No one really knows what the Anomalon californicum, a wasp, does at Abbotts Lagoon. Perhaps it parasitizes beetle larvae under ground, as its closest relatives do. Entomologist Paul da Silva just knows the Anomalon frequents a spine flower that usually goes unnoticed until someone sits on it.
The College of Marin professor, who has spent 13 years making an inventory of insects living at the lagoon, does know that the Lithariapteryx abroniaella, a moth, is restricted to the dunes because it feeds exclusively on the leaves of the yellow sand verbena growing there. He also knows that species like Habropoda miserabilis and Melissodes pallidosignata, both solitary bees, need a particular kind of sand to build their nests in.
Dr. da Silva’s inventory is an informal part of a larger restoration project underway at Abbotts Lagoon and in similar habitats throughout Point Reyes National Seashore. Scientists with the National Park Service have been experimenting with the removal of European beachgrass, an invasive plant brought in to anchor sand that has become a sprawling monoculture crowding out native species. Native plants support native insects, which in turn support native plants.
An environmental assessment on the dune restoration project is due out this fall, and Dr. da Silva’s survey of bugs and their habitat, together known as entomofauna, could help inform its success.
The study has taken place in one square kilometer around Abbotts, considered a pristine example of the seashore’s endangered dune habitat, according to Kim Cooper, a former NPS ecologist who encouraged Dr. da Silva in the project.
“If you look at all of the coast of California, there are very few areas that have really extensive sand dunes,” Dr. da Silva said. “Unfortunately, invasive species of plants had pretty much obliterated
everything.”
He said he studied the lagoon while he still could: “You might say it was the last stand of the native plants of Point Reyes. If we lost that, there wouldn’t be anything left.”

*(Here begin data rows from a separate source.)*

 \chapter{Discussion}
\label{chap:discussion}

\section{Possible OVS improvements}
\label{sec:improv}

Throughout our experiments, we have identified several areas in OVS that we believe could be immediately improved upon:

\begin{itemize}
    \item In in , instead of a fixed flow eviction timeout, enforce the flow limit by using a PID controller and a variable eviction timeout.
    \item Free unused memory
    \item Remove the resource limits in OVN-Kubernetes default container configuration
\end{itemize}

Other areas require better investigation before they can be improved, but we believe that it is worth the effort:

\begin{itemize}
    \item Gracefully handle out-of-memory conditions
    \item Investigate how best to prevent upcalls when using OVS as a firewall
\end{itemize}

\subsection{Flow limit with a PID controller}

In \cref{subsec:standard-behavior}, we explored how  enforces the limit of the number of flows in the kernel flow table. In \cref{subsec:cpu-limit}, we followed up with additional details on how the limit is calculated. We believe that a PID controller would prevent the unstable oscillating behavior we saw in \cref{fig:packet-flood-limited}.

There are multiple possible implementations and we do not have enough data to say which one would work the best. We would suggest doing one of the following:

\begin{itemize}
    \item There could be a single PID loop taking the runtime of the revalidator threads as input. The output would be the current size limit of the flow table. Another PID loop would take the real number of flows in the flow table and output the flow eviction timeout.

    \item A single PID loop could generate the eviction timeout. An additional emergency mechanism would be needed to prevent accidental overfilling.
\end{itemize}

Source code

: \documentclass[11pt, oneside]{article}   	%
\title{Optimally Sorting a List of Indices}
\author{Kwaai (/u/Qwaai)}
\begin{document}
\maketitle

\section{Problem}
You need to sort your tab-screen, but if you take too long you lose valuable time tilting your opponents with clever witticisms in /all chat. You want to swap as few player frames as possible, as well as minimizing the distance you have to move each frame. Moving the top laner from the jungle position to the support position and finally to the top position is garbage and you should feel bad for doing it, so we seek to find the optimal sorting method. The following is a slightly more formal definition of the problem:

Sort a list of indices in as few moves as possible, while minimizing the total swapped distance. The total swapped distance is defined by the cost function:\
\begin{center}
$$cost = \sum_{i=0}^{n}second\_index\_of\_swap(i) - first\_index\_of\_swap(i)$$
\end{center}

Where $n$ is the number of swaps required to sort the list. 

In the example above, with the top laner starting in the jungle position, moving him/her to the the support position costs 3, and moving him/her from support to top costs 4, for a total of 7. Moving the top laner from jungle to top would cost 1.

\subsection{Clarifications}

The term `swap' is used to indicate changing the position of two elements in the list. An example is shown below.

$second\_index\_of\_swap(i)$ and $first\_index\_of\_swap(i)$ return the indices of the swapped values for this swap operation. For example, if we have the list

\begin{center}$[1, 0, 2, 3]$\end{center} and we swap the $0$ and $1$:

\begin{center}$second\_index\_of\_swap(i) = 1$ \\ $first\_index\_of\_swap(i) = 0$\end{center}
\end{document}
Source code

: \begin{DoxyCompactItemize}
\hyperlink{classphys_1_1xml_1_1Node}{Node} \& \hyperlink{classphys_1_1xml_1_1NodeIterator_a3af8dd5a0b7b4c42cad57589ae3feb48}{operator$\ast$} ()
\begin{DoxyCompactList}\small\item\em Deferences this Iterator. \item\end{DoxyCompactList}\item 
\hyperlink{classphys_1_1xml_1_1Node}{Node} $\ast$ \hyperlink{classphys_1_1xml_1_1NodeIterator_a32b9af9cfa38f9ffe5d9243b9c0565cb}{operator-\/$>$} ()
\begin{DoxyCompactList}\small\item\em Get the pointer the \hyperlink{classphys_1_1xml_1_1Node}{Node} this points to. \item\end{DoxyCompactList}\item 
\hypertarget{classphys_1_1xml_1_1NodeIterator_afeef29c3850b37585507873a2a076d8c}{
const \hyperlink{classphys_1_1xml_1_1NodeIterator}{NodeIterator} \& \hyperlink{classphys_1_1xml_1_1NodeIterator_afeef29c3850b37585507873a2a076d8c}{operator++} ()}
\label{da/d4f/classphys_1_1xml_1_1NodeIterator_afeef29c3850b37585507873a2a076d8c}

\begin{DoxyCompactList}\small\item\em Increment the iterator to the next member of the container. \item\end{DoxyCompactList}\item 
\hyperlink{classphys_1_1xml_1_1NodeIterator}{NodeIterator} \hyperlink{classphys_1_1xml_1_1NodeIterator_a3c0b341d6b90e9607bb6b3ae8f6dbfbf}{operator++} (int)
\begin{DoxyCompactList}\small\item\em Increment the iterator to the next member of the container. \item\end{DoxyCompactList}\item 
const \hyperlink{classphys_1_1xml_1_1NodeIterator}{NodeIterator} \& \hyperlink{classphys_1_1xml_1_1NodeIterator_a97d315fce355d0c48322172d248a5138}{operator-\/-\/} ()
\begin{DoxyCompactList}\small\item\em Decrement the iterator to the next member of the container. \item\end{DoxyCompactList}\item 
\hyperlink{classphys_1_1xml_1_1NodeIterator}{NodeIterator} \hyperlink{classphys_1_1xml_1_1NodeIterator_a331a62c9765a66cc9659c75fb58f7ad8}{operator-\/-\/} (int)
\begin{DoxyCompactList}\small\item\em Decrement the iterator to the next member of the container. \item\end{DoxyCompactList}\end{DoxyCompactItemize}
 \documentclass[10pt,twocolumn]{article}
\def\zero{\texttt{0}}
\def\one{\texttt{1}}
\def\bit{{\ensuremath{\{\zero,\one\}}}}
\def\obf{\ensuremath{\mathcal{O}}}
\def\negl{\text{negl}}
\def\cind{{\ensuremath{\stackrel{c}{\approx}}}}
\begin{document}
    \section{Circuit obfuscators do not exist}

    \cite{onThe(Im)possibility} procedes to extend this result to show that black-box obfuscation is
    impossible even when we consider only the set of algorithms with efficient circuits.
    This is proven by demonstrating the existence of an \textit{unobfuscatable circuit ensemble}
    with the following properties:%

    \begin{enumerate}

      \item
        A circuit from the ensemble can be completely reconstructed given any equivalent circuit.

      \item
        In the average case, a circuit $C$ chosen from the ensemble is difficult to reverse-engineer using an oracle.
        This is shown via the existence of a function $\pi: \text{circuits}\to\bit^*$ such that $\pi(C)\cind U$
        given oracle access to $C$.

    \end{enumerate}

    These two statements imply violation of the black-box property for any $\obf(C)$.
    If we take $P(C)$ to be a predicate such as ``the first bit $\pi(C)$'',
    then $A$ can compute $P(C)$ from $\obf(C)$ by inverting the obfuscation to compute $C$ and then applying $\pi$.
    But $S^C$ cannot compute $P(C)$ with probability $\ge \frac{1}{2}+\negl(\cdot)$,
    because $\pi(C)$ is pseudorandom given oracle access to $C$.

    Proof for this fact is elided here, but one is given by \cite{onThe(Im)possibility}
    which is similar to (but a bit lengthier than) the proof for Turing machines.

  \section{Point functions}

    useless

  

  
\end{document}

Dr. da Silva and co-investigator Bill Lenarz, a retired professor at College of Marin, have recruited about 100 students and citizen scientists over the years to trap the insects and to identify them in the lab. Help has included Dr. da Silva’s wife and, one year, two interns supported by a grant from the NPS.
Dr. da Silva stresses the importance of the collaboration. “There just aren’t that many professional biologists to do it all themselves,” he said.
Most of the past 13 years’ work took place in the spring, when flowers bloom, butterflies and bees come out, and when Dr. da Silva teaches “Introduction to Insect Biodiversity.” Over the years, samples took place at least once from every month to account for insects only spotted at certain times—like Paraphymatopsis californicus, a moth that “flies for 20 minutes before sundown on calm afternoons in March.”
Specimens have been captured with pan traps, a “golf-course” of cups of water buried in the sand, as well as with pitfall traps—the same thing, without the water.
So far they’ve collected about 5,000 specimens and identified 350 species of up to 1,000 believed to be at the lagoon. Dr. da Silva thinks that 99 percent of those species are native.
None, so far, are endangered, though the lack of that designation is more a function of insects’ unlikelihood of making it on the federal endangered species list to begin with. An insect’s habitat determines whether it’s endangered anyhow, Dr. da Silva said.
Since January, traipsing around the lagoon and trapping insects is on indefinite hold. Identification takes time—consider dissecting flies less than two millimeters long—and every hour in the field can mean 10 spent in the lab. Specimens are stored at the College of Marin Biology Museum; check back for the exact count in five to 10 years.
The seashore’s intensive dune restoration project continues, and any ensuing small-scale interventions—“continuing to mop up the little spots”—are just the nature of conservation work. The seashore may always need humans to steer it back to how it once was before them.
“There’s probably no going backwards to when humans didn’t have a big impact on the planet,” Dr. da Silva said. “What we’re really doing is always having some impact—we just have to be careful about choosing to maximize our positive impacts and minimize our negative impacts. I think the work at Abbotts Lagoon shows that we may have been able to tip the balance to have this intervention at this crucial time.”